I am not going to do it right away and I enjoy writing new stuff to add “dimension” to my collection. If load on the AcoustID server is the concern I always take this into account by doing my own rate limiting and would probably do a request once a minute which would only take 7 days to complete. As to storage, I am well over 20TB in capacity and am working on cutting down on the insane number of backups I have.

I have lots of thoughts on what to do with my collection other than just listening to it. I was intrigued by the project out of Spain that was canceled, I had set up routines to process and submit the results and was half way through when it got canceled. I will always help out on those kinds of projects.

IvanDobsky · March 24, 2025, 3:37pm

If you do a plugin (or other script) that selectively adds AcoustIDs, I’d be interested in having a look at it. I’ve often wondered about a tool of some form that can insert just one tag without disrupting everything else.

Data I add now is very different to what I added when I first started to use Picard, but don’t fancy “fixing” everything. Somethings AcoustIDs would be good in.

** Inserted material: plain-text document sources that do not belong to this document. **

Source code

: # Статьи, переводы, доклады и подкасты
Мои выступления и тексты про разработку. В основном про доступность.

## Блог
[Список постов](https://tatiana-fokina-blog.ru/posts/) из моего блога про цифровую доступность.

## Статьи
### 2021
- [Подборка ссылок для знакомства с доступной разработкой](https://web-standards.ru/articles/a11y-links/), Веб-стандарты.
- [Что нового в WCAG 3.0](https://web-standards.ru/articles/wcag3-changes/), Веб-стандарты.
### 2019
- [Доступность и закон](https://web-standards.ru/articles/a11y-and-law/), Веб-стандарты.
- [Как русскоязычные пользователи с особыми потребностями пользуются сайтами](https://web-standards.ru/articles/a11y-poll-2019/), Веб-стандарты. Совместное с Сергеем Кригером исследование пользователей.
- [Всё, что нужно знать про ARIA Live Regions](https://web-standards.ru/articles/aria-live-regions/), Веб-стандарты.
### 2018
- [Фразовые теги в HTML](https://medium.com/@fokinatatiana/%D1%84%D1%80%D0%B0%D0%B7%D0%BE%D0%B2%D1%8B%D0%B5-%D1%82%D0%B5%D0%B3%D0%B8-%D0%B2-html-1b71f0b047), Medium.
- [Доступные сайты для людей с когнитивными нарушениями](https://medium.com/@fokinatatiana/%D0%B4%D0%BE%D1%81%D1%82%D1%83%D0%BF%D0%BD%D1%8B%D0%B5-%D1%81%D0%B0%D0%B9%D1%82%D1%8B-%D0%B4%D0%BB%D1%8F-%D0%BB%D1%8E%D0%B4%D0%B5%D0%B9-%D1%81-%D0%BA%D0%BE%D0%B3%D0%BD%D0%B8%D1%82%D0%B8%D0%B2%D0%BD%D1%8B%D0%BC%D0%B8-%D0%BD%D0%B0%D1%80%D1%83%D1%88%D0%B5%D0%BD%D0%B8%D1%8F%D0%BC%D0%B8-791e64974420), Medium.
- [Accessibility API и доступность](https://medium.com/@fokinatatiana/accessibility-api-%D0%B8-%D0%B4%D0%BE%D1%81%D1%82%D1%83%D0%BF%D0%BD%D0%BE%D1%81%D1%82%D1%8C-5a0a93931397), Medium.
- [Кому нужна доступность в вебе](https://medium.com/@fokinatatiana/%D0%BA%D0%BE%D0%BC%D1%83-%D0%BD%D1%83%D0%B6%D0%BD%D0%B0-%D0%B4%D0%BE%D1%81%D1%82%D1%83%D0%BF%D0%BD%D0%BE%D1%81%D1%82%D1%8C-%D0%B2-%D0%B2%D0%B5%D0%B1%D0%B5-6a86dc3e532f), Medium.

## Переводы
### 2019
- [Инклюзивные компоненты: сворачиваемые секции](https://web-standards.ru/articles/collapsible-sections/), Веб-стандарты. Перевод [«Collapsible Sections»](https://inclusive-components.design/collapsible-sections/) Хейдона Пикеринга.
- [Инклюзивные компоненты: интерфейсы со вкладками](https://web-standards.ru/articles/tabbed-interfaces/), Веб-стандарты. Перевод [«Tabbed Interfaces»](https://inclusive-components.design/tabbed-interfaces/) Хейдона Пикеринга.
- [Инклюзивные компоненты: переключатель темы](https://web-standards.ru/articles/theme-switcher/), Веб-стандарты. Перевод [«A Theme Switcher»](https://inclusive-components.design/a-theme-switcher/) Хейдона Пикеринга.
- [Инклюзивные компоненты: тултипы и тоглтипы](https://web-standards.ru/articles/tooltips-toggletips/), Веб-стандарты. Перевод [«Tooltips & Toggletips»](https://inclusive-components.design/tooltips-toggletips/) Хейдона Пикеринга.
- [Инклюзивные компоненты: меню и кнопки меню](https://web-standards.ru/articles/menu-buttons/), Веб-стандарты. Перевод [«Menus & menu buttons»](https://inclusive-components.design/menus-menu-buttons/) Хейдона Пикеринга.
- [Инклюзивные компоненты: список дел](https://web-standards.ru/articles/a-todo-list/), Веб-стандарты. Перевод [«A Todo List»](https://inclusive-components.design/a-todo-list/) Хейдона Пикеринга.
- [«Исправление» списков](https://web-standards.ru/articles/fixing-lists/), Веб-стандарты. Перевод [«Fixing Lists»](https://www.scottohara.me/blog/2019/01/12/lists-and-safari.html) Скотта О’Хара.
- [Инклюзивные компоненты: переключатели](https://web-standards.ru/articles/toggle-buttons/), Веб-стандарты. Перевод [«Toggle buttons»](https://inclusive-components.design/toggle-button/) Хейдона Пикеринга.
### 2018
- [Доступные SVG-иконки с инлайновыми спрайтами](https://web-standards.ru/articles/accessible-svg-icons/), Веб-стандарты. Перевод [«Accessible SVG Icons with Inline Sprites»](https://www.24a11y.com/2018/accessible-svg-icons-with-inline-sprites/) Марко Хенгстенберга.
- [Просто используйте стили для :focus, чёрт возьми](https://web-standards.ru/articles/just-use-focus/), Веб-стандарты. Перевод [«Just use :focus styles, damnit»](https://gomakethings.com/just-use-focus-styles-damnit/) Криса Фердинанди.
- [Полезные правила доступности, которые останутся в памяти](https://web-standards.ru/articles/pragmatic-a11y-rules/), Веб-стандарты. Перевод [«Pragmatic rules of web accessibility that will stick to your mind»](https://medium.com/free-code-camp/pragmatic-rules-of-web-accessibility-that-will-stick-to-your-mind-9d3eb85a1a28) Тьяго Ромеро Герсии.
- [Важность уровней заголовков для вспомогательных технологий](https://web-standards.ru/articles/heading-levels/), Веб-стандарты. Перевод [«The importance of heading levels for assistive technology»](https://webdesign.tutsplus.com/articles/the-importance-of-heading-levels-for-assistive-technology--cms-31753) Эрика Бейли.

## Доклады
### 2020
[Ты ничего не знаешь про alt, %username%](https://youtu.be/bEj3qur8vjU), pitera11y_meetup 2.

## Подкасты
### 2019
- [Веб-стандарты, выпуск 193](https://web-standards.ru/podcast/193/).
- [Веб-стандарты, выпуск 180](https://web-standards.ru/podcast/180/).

Especially to spot how the “same” recording changes

I’d also likely hack the same code around a bit and see if I can make it into a tool to update just Genres. (but that would be a little OT for this thread)

dashv · March 24, 2025, 4:11pm

I looked on git at a plugin that exposed the AcoustID scan function but there was too much other crap around it and it did not look like it was supported any longer. After playing (manually) with the AcoustID API yesterday for a couple of hours I decided the best way to just use the API to grab the ID. Last month I tested out a quick one-liner to grab the track length out of the MP3 file and may do the same for the fingerprint. Since I always upload the fingerprint, my testing tells me that I can almost always get “my” ID if I use the file that I uploaded the fingerprint from to source the query data for the API call (duration/length & fingerprint). Linux or in my case cygwin is your friend, I install cygwin on all PCs I touch. I will most likely use wget in a bash or more probably perl script to make the API call since it is a one time deal and a full REST script using curl is overkill for the project.